She knows how much I care and how much I want to make this work. But as mentioned, I know I can't make her fall in love with me. She needs to be willing to put forth the effort. I pray she will.

Incidentally, I also outlined for her, that if she'd be willing to genuinely try and not "quit"; that I'll be there for her "til death" so to speak. I told her I love her dearly, and that I'd stay by her side. I told her I do have 2 conditions however, and that if she meets those, that I'll stay as long as it takes. 

1) that she doesn't quit. This is sort of self explanatory, but I don't believe in a one person marriage; if she quits, then I suppose we're done.

2) that she doesn't go outside our marriage to meet her physical or emotional needs (or both). This is sort of an extension of my first condition; but bottom line, I can't/ won't tolerate an affair.
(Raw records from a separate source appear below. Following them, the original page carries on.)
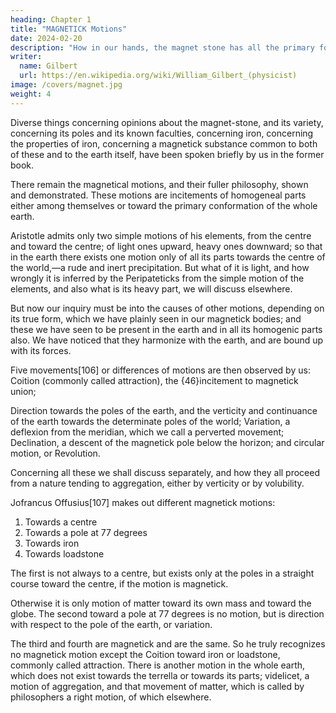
 ```yaml
---
heading: Chapter 1
title: "MAGNETICK Motions"
date: 2024-02-20
description: "How in our hands, the magnet stone has all the primary forces of the earth, while the earth by the same powers remains constant in a fixed direction in the universe."
writer:
  name: Gilbert
  url: https://en.wikipedia.org/wiki/William_Gilbert_(physicist)
image: /covers/magnet.jpg
weight: 4
---
```




Diverse things concerning opinions about the magnet-stone, and its variety, concerning its poles and its known faculties, concerning iron, concerning the properties of iron, concerning a magnetick substance common to both of these and to the earth itself, have been spoken briefly by us in the former book. 

There remain the magnetical motions, and their fuller philosophy, shown and demonstrated. These motions are incitements of homogeneal parts either among themselves or toward the primary conformation of the whole earth. 

Aristotle admits only two simple motions of his elements, from the centre and toward the centre; of light ones upward, heavy ones downward; so that in the earth there exists one motion only of all its parts towards the centre of the world,—a rude and inert precipitation. But what of it is light, and how wrongly it is inferred by the Peripateticks from the simple motion of the elements, and also what is its heavy part, we will discuss elsewhere. 

But now our inquiry must be into the causes of other motions, depending on its true form, which we have plainly seen in our magnetick bodies; and these we have seen to be present in the earth and in all its homogenic parts also. We have noticed that they harmonize with the earth, and are bound up with its forces.

Five movements[106] or differences of motions are then observed by us: Coition (commonly called attraction), the {46}incitement to magnetick union;

Direction towards the poles of the earth, and the verticity and continuance of the earth towards the determinate poles of the world; Variation, a deflexion from the meridian, which we call a perverted movement; Declination, a descent of the magnetick pole below the horizon; and circular motion, or Revolution.

Concerning all these we shall discuss separately, and how they all proceed from a nature tending to aggregation, either by verticity or by volubility. 

Jofrancus Offusius[107] makes out different magnetick motions:

1. Towards a centre
2. Towards a pole at 77 degrees
3. Towards iron
4. Towards loadstone

The first is not always to a centre, but exists only at the poles in a straight course toward the centre, if the motion is magnetick.

Otherwise it is only motion of matter toward its own mass and toward the globe. The second toward a pole at 77 degrees is no motion, but is direction with respect to the pole of the earth, or variation. 

The third and fourth are magnetick and are the same. So he truly recognizes no magnetick motion except the Coition toward iron or loadstone, commonly called attraction. There is another motion in the whole earth, which does not exist towards the terrella or towards its parts; videlicet, a motion of aggregation, and that movement of matter, which is called by philosophers a right motion, of which elsewhere.



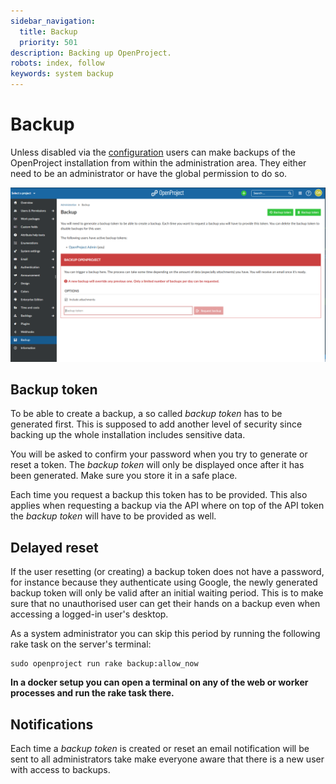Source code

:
 ```yaml
---
sidebar_navigation:
  title: Backup
  priority: 501
description: Backing up OpenProject.
robots: index, follow
keywords: system backup
---
```

# Backup

Unless disabled via the [configuration](/installation-and-operations/configuration/#backup-enabled)
users can make backups of the OpenProject installation from within the administration area.
They either need to be an administrator or have the global permission to do so.

![System-admin-guide-backup-11.3](openproject-backup.png)

## Backup token

To be able to create a backup, a so called _backup token_ has to be generated first.
This is supposed to add another level of security since backing up the whole installation
includes sensitive data.

You will be asked to confirm your password when you try to generate or reset a token.
The _backup token_ will only be displayed once after it has been generated.
Make sure you store it in a safe place.

Each time you request a backup this token has to be provided.
This also applies when requesting a backup via the API where on top of the API token
the _backup token_ will have to be provided as well.

## Delayed reset

If the user resetting (or creating) a backup token does not have a password, for instance because they
authenticate using Google, the newly generated backup token will only be valid after an initial waiting period.
This is to make sure that no unauthorised user can get their hands on a backup even when accessing
a logged-in user's desktop.

As a system administrator you can skip this period by running the following rake task on the server's terminal:

```
sudo openproject run rake backup:allow_now
```

__In a docker setup you can open a terminal on any of the web or worker processes and run the rake task there.__

## Notifications

Each time a _backup token_ is created or reset an email notification will be sent to all administrators
take make everyone aware that there is a new user with access to backups.
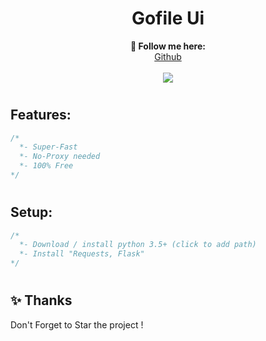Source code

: <h1 align="center">Gofile Ui</h1>

<p align="center">
  <b>🖤 Follow me here:</b><br>
  <a href="https://github.com/lutherantz">Github</a>
  <br>
  <br>
  <img src="https://media.discordapp.net/attachments/1211337418473738242/1211337441865367682/Image_09.01.24_a_11.44.jpg?ex=65edd4e7&is=65db5fe7&hm=faccc379893ee84de761e52115fa604b245eac71cddf5c854e3fc94694ad1c71&=&format=webp&width=671&height=671">
</p>

#

## Features:
```cs
/*
  *- Super-Fast
  *- No-Proxy needed
  *- 100% Free
*/
```

#

## Setup:
```cs
/*
  *- Download / install python 3.5+ (click to add path)
  *- Install "Requests, Flask"
*/
```

#

## ✨ Thanks

Don't Forget to Star the project !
I finally told her that she really needs to make a decision. I'm not pressuring her for one right now, but I told her that she really does need to decide in her own mind (sooner rather than later) if she wants to work on our marriage or not. I obviously really want this marriage to work out, and she knows that; I am trying for "us" and want to continue to do so, and that I'll continue to pray for us, and that I sincerely pray/ hope she won't quit on us. I will continue to love her quietely by the side lines I suppose. 

But I also told her that if she should reach the point to where she decides that she doesn't want to make our marriage work; that she needs to tell me. I don't want her to feel like she's doing me a favor, sparing me the hurt, by dragging this out, if she decides it's truly "done". I deserve better than that; we both do.

thank you for your responses!


----------



## Blanca (Jul 25, 2008)

i think what you told her was really good. you let her know you respect her needs but that you also have a few of your own. its good that she knows what the guidelines are if she watns to be with you. and you let her know you arent just a doormat to be walked on. i think it was a really good way to approach her.


----------



## zebedee (Nov 3, 2008)

thanks ljtseng. I appreciate the supportive comments!

I'm hoping/ praying things turn around. I realize she needs to "want" this to work; and right now, I feel pressuring her will just make things worse. 

I also realize that the sooner we are back under the same roof; the better. I don't want us to drift apart and get "comfortable" being separated. It's no way to sustain a marriage.


----------



## Blanca (Jul 25, 2008)

zebedee said:


> I also realize that the sooner we are back under the same roof; the better. I don't want us to drift apart and get "comfortable" being separated. It's no way to sustain a marriage.


I hope things work out for you, too. It sounds like she's dealing with a lot and needed her space b/c it was just too much for her. I bet if she knows she can have her space when she needs it she'd be more comfortable living together again.


----------



## zebedee (Nov 3, 2008)

thank you LJ.

She is dealing with a lot right now; but I'll say the past couple of days have been really good. I told her at the beginning of the week that I'd give her the space she needs, and within a day, she was calling me to talk and hang out.

Bottom line; I'm leaving the ball in her court. I want to spend as much time with her as possible obviously; I love her dearly. But I recognize where she is at right now, and don't want to pressure her. I am willing to see her/ talk to her when she's willing. I'm not going to impose on her. So far it's working. I pray it continues to do so, and I pray we will be able to reconnect.

Something I was reading recently in regards to rocky marriages, indicated that the worst thing to do is to "work on the issues" right away. You're actually better off putting the issues on the shelf for a while, and just focus on spending time together, reconnecting.

I think that's been a bit of the problem recently for us recently. I was trying to pressure her to work on the "issues", and she isn't ready to. I'll just continue to back off, and let her approach me when she's ready. So far so good.

Thanks for your support!


----------



## voivod (Aug 7, 2008)

zebedee said:


> I think that's been a bit of the problem recently for us recently. I was trying to pressure her to work on the "issues", and she isn't ready to. I'll just continue to back off, and let her approach me when she's ready. So far so good.


one of the more popular schools of thought right now is

DON'T TALK ABOUT THE ISSUES RIGHT NOW

the line of thinking is it takes you back to a place of conflict and it's hard to get out of that hole. just reconnect, treat your relationship like a friendship and move from there, sorta like starting over. it's working (i think) with me, and it's so much easier, so little emotional brain damage.


----------